Nothing herein contained shall be held to exempt from prosecution or to relieve from punishment any offense heretofore committed in violation of any Act hereby repealed or which may be committed while it remains in force as herein provided. Joint Res. 64, March 3, 1921 (41 Stat, 1359-1360).

Notes of Decisions.

Construction.-In an opinion of April 11, 1921. the Attorney General held that the following acts, inter alia, are affected by the above resolution "and that the same come within its intended purpose of restoring the internal affairs of the United States to a peace-time basis," namely: Sec. 16, act of May 22, 1917 (40 Stat. 87);

act of July 9, 1918 (40 Stat. 885); sec. 5, act of Oct. 6, 1917 (40 Stat. 383); sec. 213 (8), act of Feb. 24, 1919 (40 Stat. 1066); sec. 204, war risk insurance act of Oct. 6, 1917 (40 Stat. 403). (For the sections of this book in which the above provisions may be found, see Table of Citations, post, p. 1507).

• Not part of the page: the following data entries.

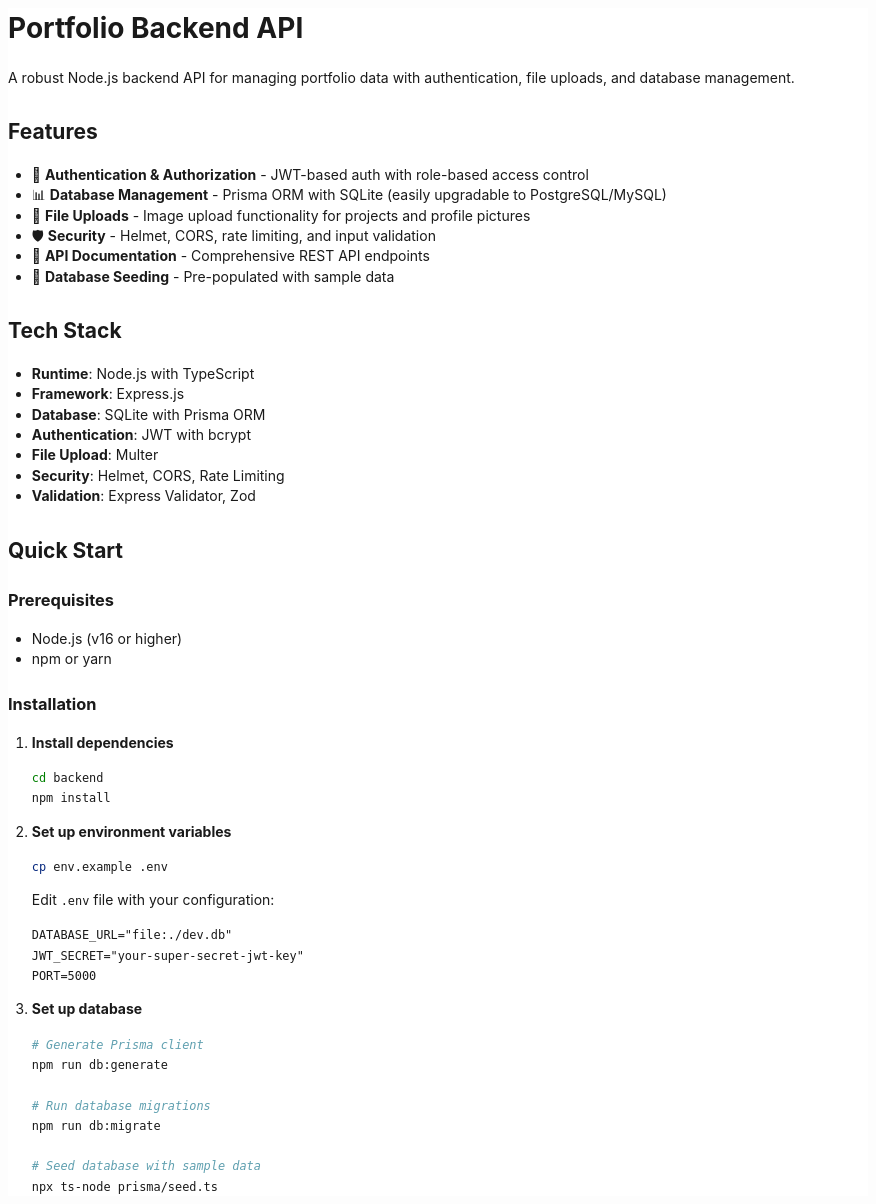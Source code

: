 # Portfolio Backend API

A robust Node.js backend API for managing portfolio data with authentication, file uploads, and database management.

## Features

- 🔐 **Authentication & Authorization** - JWT-based auth with role-based access control
- 📊 **Database Management** - Prisma ORM with SQLite (easily upgradable to PostgreSQL/MySQL)
- 📁 **File Uploads** - Image upload functionality for projects and profile pictures
- 🛡️ **Security** - Helmet, CORS, rate limiting, and input validation
- 📝 **API Documentation** - Comprehensive REST API endpoints
- 🌱 **Database Seeding** - Pre-populated with sample data

## Tech Stack

- **Runtime**: Node.js with TypeScript
- **Framework**: Express.js
- **Database**: SQLite with Prisma ORM
- **Authentication**: JWT with bcrypt
- **File Upload**: Multer
- **Security**: Helmet, CORS, Rate Limiting
- **Validation**: Express Validator, Zod

## Quick Start

### Prerequisites

- Node.js (v16 or higher)
- npm or yarn

### Installation

1. **Install dependencies**
   ```bash
   cd backend
   npm install
   ```

2. **Set up environment variables**
   ```bash
   cp env.example .env
   ```
   
   Edit `.env` file with your configuration:
   ```env
   DATABASE_URL="file:./dev.db"
   JWT_SECRET="your-super-secret-jwt-key"
   PORT=5000
   ```

3. **Set up database**
   ```bash
   # Generate Prisma client
   npm run db:generate
   
   # Run database migrations
   npm run db:migrate
   
   # Seed database with sample data
   npx ts-node prisma/seed.ts
   ```
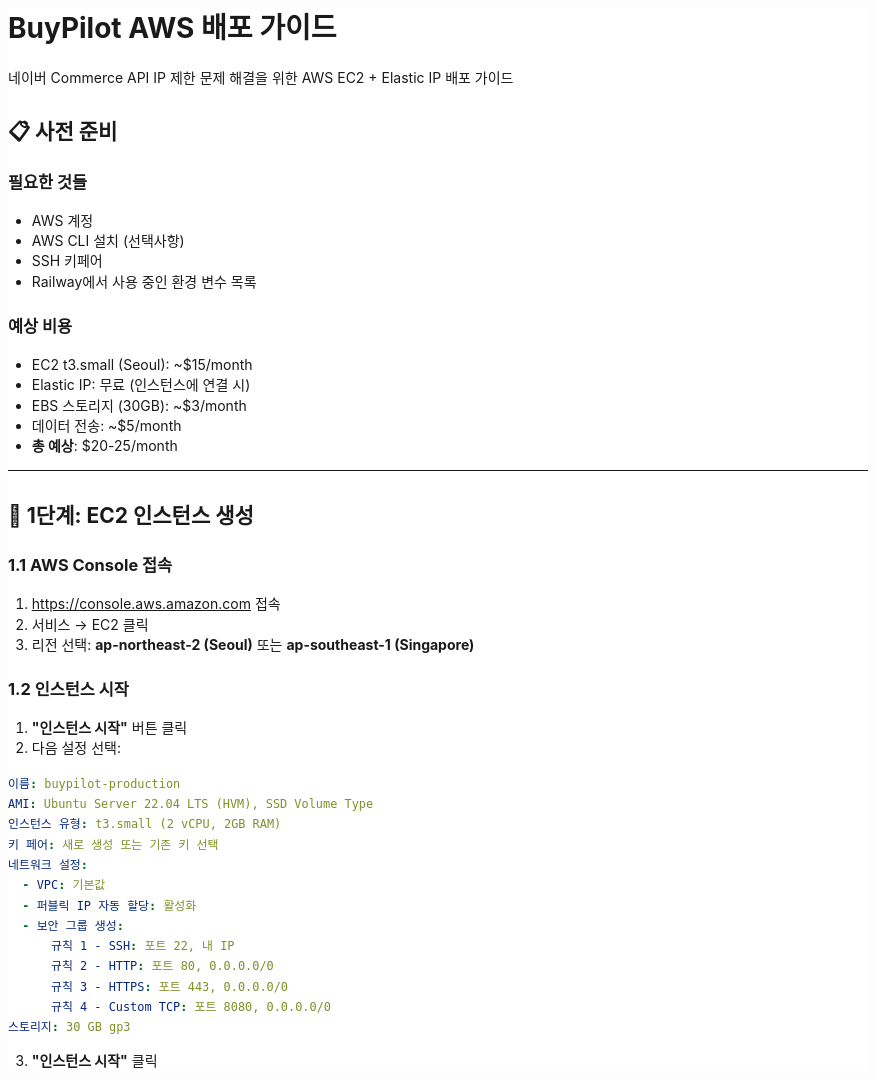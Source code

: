 # BuyPilot AWS 배포 가이드

네이버 Commerce API IP 제한 문제 해결을 위한 AWS EC2 + Elastic IP 배포 가이드

## 📋 사전 준비

### 필요한 것들
- AWS 계정
- AWS CLI 설치 (선택사항)
- SSH 키페어
- Railway에서 사용 중인 환경 변수 목록

### 예상 비용
- EC2 t3.small (Seoul): ~$15/month
- Elastic IP: 무료 (인스턴스에 연결 시)
- EBS 스토리지 (30GB): ~$3/month
- 데이터 전송: ~$5/month
- **총 예상**: $20-25/month

---

## 🚀 1단계: EC2 인스턴스 생성

### 1.1 AWS Console 접속
1. https://console.aws.amazon.com 접속
2. 서비스 → EC2 클릭
3. 리전 선택: **ap-northeast-2 (Seoul)** 또는 **ap-southeast-1 (Singapore)**

### 1.2 인스턴스 시작
1. **"인스턴스 시작"** 버튼 클릭
2. 다음 설정 선택:

```yaml
이름: buypilot-production
AMI: Ubuntu Server 22.04 LTS (HVM), SSD Volume Type
인스턴스 유형: t3.small (2 vCPU, 2GB RAM)
키 페어: 새로 생성 또는 기존 키 선택
네트워크 설정:
  - VPC: 기본값
  - 퍼블릭 IP 자동 할당: 활성화
  - 보안 그룹 생성:
      규칙 1 - SSH: 포트 22, 내 IP
      규칙 2 - HTTP: 포트 80, 0.0.0.0/0
      규칙 3 - HTTPS: 포트 443, 0.0.0.0/0
      규칙 4 - Custom TCP: 포트 8080, 0.0.0.0/0
스토리지: 30 GB gp3
```

3. **"인스턴스 시작"** 클릭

2836. Declaration of a state of war with Austria-Hungary.-That a state of war is hereby declared to exist between the United States of America and the Imperial and Royal Austro-Hungarian Government; and that the President be, and he is hereby, authorized and directed to employ the entire naval and military forces of the United States and the resources of the Government to carry on war against the Imperial and Royal Austro-Hungarian Government; and to bring the conflict to a successful termination all the resources of the country are hereby pledged by the Congress of the United States. Joint Res. 17, Dec. 7, 1917 (40 Stat. 429).